The problem
Report every line from the following entries that contains the string "Given".
........
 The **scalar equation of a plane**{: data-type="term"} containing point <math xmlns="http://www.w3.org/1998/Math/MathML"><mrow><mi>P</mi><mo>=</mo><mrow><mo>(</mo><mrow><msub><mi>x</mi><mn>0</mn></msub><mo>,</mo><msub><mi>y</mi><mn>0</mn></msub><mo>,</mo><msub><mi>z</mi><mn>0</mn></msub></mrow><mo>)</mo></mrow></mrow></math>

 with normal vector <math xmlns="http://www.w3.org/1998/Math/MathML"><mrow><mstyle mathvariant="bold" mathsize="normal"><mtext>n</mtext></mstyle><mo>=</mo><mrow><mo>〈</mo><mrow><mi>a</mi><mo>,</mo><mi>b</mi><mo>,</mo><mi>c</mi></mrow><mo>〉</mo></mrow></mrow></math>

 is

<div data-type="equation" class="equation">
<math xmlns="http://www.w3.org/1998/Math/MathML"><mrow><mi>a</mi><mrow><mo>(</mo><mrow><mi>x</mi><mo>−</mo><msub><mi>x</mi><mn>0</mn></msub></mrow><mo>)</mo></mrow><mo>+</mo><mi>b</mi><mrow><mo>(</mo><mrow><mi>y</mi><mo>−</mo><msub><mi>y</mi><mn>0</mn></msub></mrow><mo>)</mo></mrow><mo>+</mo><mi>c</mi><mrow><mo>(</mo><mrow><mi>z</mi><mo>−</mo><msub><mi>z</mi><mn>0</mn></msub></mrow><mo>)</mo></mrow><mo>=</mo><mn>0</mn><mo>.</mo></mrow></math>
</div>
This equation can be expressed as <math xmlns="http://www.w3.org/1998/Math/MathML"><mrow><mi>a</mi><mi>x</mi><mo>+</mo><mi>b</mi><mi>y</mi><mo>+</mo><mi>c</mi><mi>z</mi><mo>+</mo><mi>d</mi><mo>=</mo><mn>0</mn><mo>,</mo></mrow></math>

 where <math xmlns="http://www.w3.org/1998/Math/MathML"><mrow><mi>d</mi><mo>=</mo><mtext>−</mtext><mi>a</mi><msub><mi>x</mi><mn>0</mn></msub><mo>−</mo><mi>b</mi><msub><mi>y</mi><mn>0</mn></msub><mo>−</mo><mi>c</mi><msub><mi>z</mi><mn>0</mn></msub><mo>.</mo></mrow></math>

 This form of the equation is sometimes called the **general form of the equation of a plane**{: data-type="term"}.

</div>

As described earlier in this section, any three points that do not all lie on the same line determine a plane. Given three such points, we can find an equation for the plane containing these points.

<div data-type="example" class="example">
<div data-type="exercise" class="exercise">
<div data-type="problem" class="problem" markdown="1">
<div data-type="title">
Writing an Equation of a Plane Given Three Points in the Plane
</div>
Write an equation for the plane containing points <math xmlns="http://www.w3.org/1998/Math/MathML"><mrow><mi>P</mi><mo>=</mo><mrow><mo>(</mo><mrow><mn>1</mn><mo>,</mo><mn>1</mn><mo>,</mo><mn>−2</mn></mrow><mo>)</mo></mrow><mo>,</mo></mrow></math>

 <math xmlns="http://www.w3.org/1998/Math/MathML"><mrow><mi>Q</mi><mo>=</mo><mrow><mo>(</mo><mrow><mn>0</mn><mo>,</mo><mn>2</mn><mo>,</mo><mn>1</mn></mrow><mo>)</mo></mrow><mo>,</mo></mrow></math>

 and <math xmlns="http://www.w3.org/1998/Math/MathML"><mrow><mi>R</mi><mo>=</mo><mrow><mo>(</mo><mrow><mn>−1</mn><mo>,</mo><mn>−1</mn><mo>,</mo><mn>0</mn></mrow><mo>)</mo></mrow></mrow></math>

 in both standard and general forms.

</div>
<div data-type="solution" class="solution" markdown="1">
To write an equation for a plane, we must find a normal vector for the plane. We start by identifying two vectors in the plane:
........
Written answer
As described earlier in this section, any three points that do not all lie on the same line determine a plane. Given three such points, we can find an equation for the plane containing these points.
Writing an Equation of a Plane Given Three Points in the Plane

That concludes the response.